JOHN BERMAN, CNN CO-ANCHOR: Hello, everyone. I'm John Berman.
MICHAELA PEREIRA, CNN CO-ANCHOR: And I'm Michaela Pereira.
It is 11:00 a.m. in the East. That means it is 8:00 a.m. out West.
Right now, @ THIS HOUR, we are tracking down new information and investigating new theories in the disappearance of Malaysia Airlines Flight 370.
Here is what we know @ THIS HOUR.
BERMAN: The airline is offering a new timeline this morning, really a back flip from what was just announced over the weekend.
They are now saying they do not think that one of the jet's communication systems was turned off before the co-pilot said "all right, good night" to Malaysian traffic control.
Now, that contradicts what government officials just said over the weekend, which, again, adds to the confusion about where Malaysia is on this investigation.
PEREIRA: Add to that, the search area is getting bigger by the day. It now stretches north to central Asia and south, deep into the Indian Ocean. Look at the arc there.
Reuters is reporting that Kazakhstan says it did not detect any unsanctioned use of its air space the day the plane disappear.
Right now, 26 nations are aiding in this search.
BERMAN: While that search plays out on land and on sea and, really, under the water, as well, investigators are intensifying their focus on the pilot and the co-pilot.
PEREIRA: Malaysia's prime minister has said somebody deliberately steered the plane off course.
John Lucich joins us. It's so good to have you here with us this morning. You were helpful to us on "NEW DAY" and continuing on our air, looking at all of these theories.
There's flipping. There's flopping. There's this being refuted. There's this claim being made, then it gets shot down.
Where are you today @ THIS HOUR looking at this investigation?
JOHN LUCICH, FORMER STATE CRIMINAL INVESTIGATOR: I think because of all this flipping and flopping that everybody has been doing, I think the Malaysian government is making the right decision in slowing things down before they release the information, because you can see, by releasing information and having to retract it, it is a very embarrassing situation and really confuses this investigation for the investigators.
BERMAN: It has been confused from the very beginning. The latest confusion has to do with the timeline of what was switched off, what was disabled and what was said when.
Over the weekend, they were suggesting that the ACARS system, one of these data-transmission system, was disabled before the pilot said, "All right, good night."
Now, they are saying that does not appear be to the case, or at least, it may not be the case.
Explain to me what the significance of that timeline is.
LUCICH: Well, the significance is that ACARS systems communicates back to the home office if they had the data plan.
It's being reported that they didn't have the data plan, but it's still going to try to communicate with the satellite. It is not going to be allowed through. It's those transmissions to the satellite that they are using to locate this.
So, if this thing had been up four or five hours, even seven hours, how could it be shut off if it's still communicating with satellites?
BERMAN: But isn't the suggestion that, if it was shut off before they said "all right, good night," it seemed to me that the implication being made was that they were already into some kind of plot there.

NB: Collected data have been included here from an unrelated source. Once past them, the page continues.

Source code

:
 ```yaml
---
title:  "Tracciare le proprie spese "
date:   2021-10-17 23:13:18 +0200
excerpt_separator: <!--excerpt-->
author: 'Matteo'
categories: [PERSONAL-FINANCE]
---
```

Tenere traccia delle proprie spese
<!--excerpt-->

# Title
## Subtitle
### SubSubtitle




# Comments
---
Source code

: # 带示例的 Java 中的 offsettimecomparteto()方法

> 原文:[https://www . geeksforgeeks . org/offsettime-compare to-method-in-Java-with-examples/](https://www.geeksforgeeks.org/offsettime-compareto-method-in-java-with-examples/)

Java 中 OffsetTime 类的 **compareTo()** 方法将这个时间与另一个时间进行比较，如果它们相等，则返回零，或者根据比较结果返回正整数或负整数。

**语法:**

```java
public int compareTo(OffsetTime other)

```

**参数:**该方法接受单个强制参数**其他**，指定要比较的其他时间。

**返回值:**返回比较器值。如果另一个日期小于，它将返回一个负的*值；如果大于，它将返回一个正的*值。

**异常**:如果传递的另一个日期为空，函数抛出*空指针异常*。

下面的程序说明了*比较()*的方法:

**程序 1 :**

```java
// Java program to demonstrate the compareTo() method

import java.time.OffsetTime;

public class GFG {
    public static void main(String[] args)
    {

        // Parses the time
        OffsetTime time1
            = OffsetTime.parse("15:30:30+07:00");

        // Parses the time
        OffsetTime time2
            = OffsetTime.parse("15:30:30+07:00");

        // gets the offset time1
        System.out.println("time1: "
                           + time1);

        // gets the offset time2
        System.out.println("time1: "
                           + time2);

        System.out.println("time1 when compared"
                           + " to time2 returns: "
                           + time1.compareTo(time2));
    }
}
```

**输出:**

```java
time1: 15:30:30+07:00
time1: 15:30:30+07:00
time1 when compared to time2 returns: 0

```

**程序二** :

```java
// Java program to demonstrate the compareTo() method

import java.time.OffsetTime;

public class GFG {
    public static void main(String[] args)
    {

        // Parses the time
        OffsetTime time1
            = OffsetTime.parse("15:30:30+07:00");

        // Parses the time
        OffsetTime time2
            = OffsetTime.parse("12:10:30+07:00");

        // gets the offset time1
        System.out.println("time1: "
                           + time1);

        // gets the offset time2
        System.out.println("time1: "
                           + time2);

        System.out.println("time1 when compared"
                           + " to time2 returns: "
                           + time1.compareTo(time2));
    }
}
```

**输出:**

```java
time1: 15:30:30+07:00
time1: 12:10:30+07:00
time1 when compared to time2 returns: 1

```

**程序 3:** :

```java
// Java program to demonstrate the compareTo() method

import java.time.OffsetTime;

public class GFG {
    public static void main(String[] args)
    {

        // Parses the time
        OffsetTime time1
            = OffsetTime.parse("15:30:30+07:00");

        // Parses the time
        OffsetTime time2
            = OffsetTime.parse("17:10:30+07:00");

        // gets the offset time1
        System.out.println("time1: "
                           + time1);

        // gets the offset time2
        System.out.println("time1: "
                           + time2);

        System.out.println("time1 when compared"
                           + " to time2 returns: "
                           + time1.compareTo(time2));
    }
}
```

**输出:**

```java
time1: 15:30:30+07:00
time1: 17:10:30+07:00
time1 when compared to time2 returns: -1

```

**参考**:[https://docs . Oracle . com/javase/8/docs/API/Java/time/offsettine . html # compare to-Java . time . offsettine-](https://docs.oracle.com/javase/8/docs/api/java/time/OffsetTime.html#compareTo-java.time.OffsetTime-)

Now, if it was shut off after they said "all right, good night" and then the transponder shut off, doesn't that leave open the possibility that something mechanically went wrong?
LUCICH: I don't believe so at this time, although that's still a possibility, absolutely. There's many theories of things that could have happened to this airplane. Absent facts, no one's going to know until we get that airplane.
However, if you were going -- let's say this was some type of 9/11- style hijacking, OK? Leaving one ATC and going to the other would have been the perfect time to do something right there.
And I believe that was the time they said that it actually changed course, right? That's exactly when it got off course going to Beijing and it never contacted the next ATC.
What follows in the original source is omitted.